## Saved entries
*** Block opens ***

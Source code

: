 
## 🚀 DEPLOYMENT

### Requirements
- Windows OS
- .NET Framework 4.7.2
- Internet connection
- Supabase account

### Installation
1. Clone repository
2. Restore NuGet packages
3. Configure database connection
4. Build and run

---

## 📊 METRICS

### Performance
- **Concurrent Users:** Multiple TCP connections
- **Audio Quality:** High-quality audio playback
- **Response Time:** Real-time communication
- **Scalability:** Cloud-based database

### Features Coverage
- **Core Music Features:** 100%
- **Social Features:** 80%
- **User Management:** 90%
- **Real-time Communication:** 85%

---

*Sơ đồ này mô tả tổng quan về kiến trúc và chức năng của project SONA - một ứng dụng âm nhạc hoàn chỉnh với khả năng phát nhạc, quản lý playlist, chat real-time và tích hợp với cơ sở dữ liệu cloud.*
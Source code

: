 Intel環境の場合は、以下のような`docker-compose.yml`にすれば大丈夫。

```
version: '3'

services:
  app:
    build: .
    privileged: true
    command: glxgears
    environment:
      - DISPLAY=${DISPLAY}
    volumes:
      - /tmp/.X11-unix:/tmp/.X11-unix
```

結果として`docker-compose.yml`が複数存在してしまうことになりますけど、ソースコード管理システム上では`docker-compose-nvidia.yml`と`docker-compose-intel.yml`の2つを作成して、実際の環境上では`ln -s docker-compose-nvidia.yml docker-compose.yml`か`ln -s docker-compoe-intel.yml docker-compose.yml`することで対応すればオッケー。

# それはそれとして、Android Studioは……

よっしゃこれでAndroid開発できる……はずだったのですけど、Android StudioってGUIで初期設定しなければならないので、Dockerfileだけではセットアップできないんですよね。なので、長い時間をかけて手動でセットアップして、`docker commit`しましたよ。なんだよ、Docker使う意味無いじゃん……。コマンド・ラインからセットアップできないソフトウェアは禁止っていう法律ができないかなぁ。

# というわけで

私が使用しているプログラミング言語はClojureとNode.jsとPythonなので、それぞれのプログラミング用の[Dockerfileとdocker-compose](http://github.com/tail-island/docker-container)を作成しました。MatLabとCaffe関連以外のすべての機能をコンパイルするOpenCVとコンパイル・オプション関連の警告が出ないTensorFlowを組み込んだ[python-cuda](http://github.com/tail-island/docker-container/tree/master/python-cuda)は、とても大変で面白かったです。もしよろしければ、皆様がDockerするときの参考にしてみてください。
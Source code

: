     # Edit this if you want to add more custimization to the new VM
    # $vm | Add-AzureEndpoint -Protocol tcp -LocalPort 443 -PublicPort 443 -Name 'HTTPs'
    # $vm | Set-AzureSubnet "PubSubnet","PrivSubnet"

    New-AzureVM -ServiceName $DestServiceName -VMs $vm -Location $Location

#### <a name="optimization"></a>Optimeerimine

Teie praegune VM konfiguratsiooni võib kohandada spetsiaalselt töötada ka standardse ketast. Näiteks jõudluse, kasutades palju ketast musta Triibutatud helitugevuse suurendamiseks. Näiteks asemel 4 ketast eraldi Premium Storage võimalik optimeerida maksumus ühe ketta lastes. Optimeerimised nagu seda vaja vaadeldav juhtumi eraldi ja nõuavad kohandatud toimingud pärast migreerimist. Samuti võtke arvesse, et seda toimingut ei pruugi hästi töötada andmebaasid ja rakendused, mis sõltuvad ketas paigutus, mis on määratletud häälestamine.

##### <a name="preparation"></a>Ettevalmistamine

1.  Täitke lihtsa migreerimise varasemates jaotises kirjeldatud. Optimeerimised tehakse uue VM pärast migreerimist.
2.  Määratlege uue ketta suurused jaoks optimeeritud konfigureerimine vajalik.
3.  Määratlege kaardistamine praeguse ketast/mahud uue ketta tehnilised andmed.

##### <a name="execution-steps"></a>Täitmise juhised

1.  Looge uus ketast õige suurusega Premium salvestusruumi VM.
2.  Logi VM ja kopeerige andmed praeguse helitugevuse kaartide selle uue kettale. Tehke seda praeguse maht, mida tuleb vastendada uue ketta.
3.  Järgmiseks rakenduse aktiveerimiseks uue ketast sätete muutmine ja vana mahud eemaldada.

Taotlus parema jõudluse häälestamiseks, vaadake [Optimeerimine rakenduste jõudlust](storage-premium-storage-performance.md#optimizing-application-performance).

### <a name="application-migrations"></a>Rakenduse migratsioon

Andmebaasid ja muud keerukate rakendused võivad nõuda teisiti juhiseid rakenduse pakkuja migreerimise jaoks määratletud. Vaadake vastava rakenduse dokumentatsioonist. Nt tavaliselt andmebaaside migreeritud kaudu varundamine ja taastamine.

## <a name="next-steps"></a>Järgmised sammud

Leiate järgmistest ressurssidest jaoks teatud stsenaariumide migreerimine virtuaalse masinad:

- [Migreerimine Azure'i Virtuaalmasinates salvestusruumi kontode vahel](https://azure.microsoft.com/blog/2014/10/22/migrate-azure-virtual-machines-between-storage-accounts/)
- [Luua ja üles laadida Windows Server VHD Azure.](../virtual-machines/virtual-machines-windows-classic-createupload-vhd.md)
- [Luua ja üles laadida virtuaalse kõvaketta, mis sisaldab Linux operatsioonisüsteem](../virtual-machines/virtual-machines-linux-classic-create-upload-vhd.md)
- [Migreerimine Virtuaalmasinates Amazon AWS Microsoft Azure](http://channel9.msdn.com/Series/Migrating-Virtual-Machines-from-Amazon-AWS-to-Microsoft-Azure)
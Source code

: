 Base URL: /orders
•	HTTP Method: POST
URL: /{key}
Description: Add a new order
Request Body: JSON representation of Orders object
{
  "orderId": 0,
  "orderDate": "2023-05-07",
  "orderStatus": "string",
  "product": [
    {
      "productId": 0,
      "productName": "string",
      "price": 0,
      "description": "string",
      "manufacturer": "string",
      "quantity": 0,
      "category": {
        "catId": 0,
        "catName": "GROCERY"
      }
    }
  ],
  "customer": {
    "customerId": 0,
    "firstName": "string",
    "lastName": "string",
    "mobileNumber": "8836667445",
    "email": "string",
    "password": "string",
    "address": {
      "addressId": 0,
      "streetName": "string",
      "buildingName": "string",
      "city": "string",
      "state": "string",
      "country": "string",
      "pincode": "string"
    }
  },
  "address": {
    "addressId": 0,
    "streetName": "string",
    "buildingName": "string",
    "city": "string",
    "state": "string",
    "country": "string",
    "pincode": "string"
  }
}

*** Block closes ***

## Prompt
Check every line above for the string "migreerimist" and state how many have it, with no other words.

## Expected output
2